Ab-initio study about the structural, optoelectronic, magnetic, and elastic properties of novel combinations of 2D MXenes M3C2 (M= Zr, Mo) for energy harvesting applications

Abstract

The persistent acceleration of the industrialization is in fact escalating the gravity of the energy crisis, thus driving the advancement of the renewable energy sector. For this purpose, MXenes have gained considerable attention as a novel class of energy materials owing to their unique physical properties and structure. The CASTEP modeling and simulation code based on Density Functional Theory (DFT) with PBE-GGA approach is employed to investigate the structural, optoelectronic, magnetic, and mechanical properties of pristine M3C2 (M = Zr, Mo) MXenes. The energy-versus-volume optimization plots confirm the chemical stability of these MXenes with hexagonal crystal structures. Occurrence of overlaid energy states at the Fermi level (EF) in the band structures and density of states affirmed these MXenes to be metallic materials.

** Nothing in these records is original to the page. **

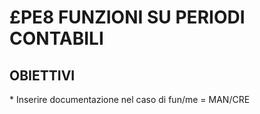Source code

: # £PE8 FUNZIONI SU PERIODI CONTABILI

## OBIETTIVI

 \* Inserire documentazione nel caso di fun/me = MAN/CRE


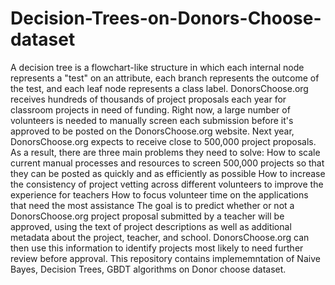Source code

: # Decision-Trees-on-Donors-Choose-dataset
A decision tree is a flowchart-like structure in which each internal node represents a "test" on an attribute, each branch represents the outcome of the test, and each leaf node represents a class label. DonorsChoose.org receives hundreds of thousands of project proposals each year for classroom projects in need of funding. Right now, a large number of volunteers is needed to manually screen each submission before it's approved to be posted on the DonorsChoose.org website.
Next year, DonorsChoose.org expects to receive close to 500,000 project proposals. As a result, there are three main problems they need to solve:
How to scale current manual processes and resources to screen 500,000 projects so that they can be posted as quickly and as efficiently as possible
How to increase the consistency of project vetting across different volunteers to improve the experience for teachers
How to focus volunteer time on the applications that need the most assistance
The goal is to predict whether or not a DonorsChoose.org project proposal submitted by a teacher will be approved, using the text of project descriptions as well as additional metadata about the project, teacher, and school. DonorsChoose.org can then use this information to identify projects most likely to need further review before approval.
This repository contains implememntation of Naive Bayes, Decision Trees, GBDT algorithms on Donor choose dataset.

Their mechanical stability is certified through elastic parameters determined through Voigt-Reuss-Hill approximation. In accordance with the detailed magnetic analysis, Zr3C2 is antiferromagnetic whereas Mo3C2 is paramagnetic material having net magnetic moment of 2μв. Additionally, Zr3C2 and Mo3C2 both exhibit remarkable conductivity with its peak happening at 2.70 (fs)−1 and 3.15 (fs)−1, respectively. This comprehensive analyses indicate that these MXenes can be potential one for various energy harvesting applications.